Some of the variable factors, other than the economy, which can
contribute to the fluctuation in gross margins are the (i) number
of employees utilized on a specific project and the time
considerations imposed by the customer or regulatory authorities
(i.e., intensity of labor), (ii) utilization of specialized
equipment, and (iii) costs associated with the transportation and
disposal of the contaminated material.  For example, it has been
the Company's experience that emergency spill recovery may
contribute substantially more gross margin than soil remediation
and disposal.

     Additionally, management believes that (i) to comply with
Federal, state and local regulations, (ii) to minimize potential
liability to the Company and (iii) to assure the customer that
the service performed complies with the various environmental
laws and regulations, a highly trained workforce is both
necessary and appropriate.   The costs associated with the work
force are fixed over short periods of time and, depending on the
mix of projects in process at any one time, can significantly
impact gross margins.

Three Months Ended March 31, 1996 Compared to Three Months Ended
March 31, 1995

     Revenues of $2,939,000 for the three months ended March 31,
1996 ("3rd Quarter Fiscal 1996") decreased $1,369,000 or 31.8% as
compared to the same period in 3rd Quarter Fiscal 1995.  Most of
the reduction in sales, approximately $1,287,000 were
attributable to lower sales at the Company's Allied Environmental
Services ("Allied") subsidiary.  Allied's business is the
transportation and disposal of petroleum contaminated soil. 
Severe weather in the Northeast United States and Northern
California, Allied's primary geographic markets, negatively
impacted their business because of diminished contracting
activity.

     Gross profit of $594,000 decreased primarily as a result of
a decrease in sales.  The gross profit percentage for the 3rd
Quarter Fiscal 1996 was 20.2% as compared to 16.5% for the 3rd
Quarter Fiscal 1995.  Gross profit percentage increased due to a
change in sales mix.  Whereas, severe weather conditions reduced
Allied's sales revenues, there occurs a higher incident of spill
activity in bad weather.  Spill response revenues carry a higher
margin than soil disposal revenues.

     Selling, general and administrative expenses ("SG&A") for
the 3rd Quarter Fiscal 1996 of $1,010,000 decreased by $317,000
or 23.9% as compared to the 3rd Quarter Fiscal 1995.  In December
1995 the Company instituted a restructuring and consolidation
plan aimed at reducing SG&A and to increase the efficiency of
company personnel and equipment.  This plan is expected to result
in annual savings in excess of $600,000 in salaries.  During the
3rd Quarter Fiscal 1996, the Company continued to reduce costs,
through the reduction of personnel.  In addition, the Company
relocated its Corporate headquarters to its Parkerford,
Pennsylvania operating facility, saving the Company approximately
$100,000 in rent, equipment and additional personnel.

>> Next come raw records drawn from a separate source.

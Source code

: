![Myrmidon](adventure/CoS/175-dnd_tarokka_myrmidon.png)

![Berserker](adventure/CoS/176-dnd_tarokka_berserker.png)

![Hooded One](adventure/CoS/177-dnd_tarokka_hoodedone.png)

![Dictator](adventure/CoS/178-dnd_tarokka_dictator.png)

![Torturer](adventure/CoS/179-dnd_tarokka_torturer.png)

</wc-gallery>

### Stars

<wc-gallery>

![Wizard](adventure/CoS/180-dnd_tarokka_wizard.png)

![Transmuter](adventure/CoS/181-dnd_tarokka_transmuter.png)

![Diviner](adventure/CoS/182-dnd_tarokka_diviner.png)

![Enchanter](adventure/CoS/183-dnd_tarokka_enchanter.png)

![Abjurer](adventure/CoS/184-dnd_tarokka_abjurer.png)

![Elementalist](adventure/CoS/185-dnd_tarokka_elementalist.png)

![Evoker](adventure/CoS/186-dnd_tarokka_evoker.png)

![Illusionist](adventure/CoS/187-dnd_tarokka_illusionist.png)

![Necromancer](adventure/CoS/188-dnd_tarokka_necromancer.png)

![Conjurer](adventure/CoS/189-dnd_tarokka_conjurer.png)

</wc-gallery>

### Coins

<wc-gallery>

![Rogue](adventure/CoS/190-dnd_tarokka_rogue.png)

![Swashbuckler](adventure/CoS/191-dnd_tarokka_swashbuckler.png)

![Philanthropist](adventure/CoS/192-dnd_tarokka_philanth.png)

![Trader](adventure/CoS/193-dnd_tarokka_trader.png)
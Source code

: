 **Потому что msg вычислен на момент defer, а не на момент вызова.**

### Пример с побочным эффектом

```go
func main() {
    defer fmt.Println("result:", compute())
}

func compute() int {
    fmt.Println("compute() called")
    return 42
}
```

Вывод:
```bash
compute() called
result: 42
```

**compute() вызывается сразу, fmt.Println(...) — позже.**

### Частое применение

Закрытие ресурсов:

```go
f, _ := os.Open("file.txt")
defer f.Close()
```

     The Company had placed a deposit of $220,000 and incurred
$95,000 in other costs associated with the acquisition of
American Marine, Inc. ("AMI").  As a result of CKN's failure to
fund its equity investment, the Company has defaulted under its
purchase agreement of AMI.  Accordingly, the Company has incurred
losses totalling $315,000 relating to AMI.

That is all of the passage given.